Why we moved to employee ownership
Last autumn, OFR became an Employee-Ownership Trust (EOT) business, meaning our colleagues now collectively own a controlling stake in the company. At the same time, we retain our Enterprise Management Incentive (EMI) share options, so colleagues benefit individually too. For us, the move was not simply a cultural gesture, but a strategic response to structural shortages that threaten our sector.
Competent fire engineering requires years of training, CPD, chartership and research. We cannot outsource that responsibility; we must build it. And that means giving people agency, security and genuine ownership in where the business goes and how we grow future capability.
Evidence it works
In the last 12 months alone, seven OFR engineers have become chartered. Roughly a fifth of our colleagues now hold professional chartership, a remarkable figure in an industry where qualification pathways are long and demanding. That pipeline exists because we have invested in it from the outset: through partnerships with universities, research activity, and structured career development. The EOT now allows us to double down on that approach, directing investment where it matters most – into people.
Apprenticeships: building capability from the ground up
The shortage does not begin at mid-career level. It begins far earlier. Which is why apprenticeships are a core part of our skills strategy. We currently have five apprentices who joined us through our collaboration with the University of Central Lancashire this September. Their programme is intentionally blended with two weeks at university combined with work-based learning inside OFR teams, building both academic understanding and applied competence simultaneously.
This requires significant support internally, but that support is precisely what strengthens the business and the industry as a whole. Apprentices learn faster, engineers mentor more consciously, and knowledge circulates rather than sitting with a single individual. And crucially, under the EOT, apprentices have an actual voice in how the business develops. Ownership encourages them to stay long enough to qualify, progress and ultimately become fire engineers working towards chartership.
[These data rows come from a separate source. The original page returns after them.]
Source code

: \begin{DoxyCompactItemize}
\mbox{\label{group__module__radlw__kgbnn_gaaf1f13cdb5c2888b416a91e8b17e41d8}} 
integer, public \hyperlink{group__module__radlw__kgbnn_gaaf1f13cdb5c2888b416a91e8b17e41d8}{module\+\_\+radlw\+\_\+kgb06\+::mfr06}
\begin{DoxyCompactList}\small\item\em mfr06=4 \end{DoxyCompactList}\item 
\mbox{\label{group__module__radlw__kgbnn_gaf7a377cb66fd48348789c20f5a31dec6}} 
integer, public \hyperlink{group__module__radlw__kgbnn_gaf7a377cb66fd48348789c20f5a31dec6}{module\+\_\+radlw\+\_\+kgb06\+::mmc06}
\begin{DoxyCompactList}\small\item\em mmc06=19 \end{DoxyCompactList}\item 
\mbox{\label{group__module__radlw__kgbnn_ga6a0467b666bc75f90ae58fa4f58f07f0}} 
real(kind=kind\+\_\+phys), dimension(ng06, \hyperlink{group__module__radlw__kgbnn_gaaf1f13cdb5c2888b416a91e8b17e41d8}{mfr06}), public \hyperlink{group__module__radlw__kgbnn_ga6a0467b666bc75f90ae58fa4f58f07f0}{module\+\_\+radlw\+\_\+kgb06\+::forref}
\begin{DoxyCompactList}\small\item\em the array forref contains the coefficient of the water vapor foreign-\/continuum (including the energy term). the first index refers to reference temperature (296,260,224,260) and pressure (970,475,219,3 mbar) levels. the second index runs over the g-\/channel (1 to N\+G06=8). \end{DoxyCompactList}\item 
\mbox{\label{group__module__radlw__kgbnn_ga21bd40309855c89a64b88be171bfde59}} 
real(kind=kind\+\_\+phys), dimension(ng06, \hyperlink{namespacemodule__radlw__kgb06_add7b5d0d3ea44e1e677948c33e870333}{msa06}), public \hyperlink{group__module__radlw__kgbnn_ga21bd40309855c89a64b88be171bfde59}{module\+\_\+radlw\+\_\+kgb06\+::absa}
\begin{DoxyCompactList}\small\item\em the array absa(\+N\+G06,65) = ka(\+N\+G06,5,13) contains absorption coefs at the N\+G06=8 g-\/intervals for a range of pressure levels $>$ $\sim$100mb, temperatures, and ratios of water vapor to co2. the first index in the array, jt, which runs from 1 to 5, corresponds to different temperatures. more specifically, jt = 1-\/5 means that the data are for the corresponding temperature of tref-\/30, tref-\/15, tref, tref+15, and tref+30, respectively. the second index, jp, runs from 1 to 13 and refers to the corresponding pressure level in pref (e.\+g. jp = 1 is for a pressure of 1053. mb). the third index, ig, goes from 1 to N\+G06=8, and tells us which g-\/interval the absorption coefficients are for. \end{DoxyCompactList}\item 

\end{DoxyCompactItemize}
Training as strategic advantage
Continual development has always been a differentiator for OFR. But the EOT gives us the ability to protect that investment and direct it collaboratively. Instead of responding to short-term labour shortages, we are building a long-term capability base that grows with the business. In a tight, highly competitive talent market, offering conventional benefits simply isn’t enough; ownership creates stability, loyalty and shared purpose.
If construction wants to solve the skills crisis, we must look beyond recruitment and take responsibility for developing the people who will deliver our future infrastructure. Employee empowerment cannot be seen as a cultural luxury; it needs to be recognised as a strategic necessity.
More organisations should consider ownership models, apprenticeships and structured progression not as HR initiatives, but as sector-wide solutions. If we fail to invest in people, the labour gap will widen. If we empower them – genuinely empower them – we will build capability, retain experience, and ensure that talent stays inside our industry rather than exiting it.
Employee ownership is one practical way to move in that direction. It strengthens independence, fosters commitment, and ensures that when the business succeeds, everyone succeeds. This national Careers Week is a time to focus on that – especially in a sector wrestling with severe skills shortages. That’s no just smart business, it is a responsibility we all bear.
Ahmed Maani is an Associate at OFR Consultants, an award-winning fire-engineering practice delivering projects across the UK and internationally.
With more than a decade of experience in fire engineering, he began his career at Arup before joining OFR in 2022. His work spans a wide range of projects, with particular focus on community and social infrastructure, residential developments, and existing buildings.
Ahmed holds a Master’s degree in Structural and Fire Safety Engineering from the University of Edinburgh and a Bachelor’s in Civil Engineering from Al-Najah University in Palestine. A Chartered Engineer, he combines strong technical expertise with a clear, considered approach, focused on developing talent and fostering innovation in fire safety.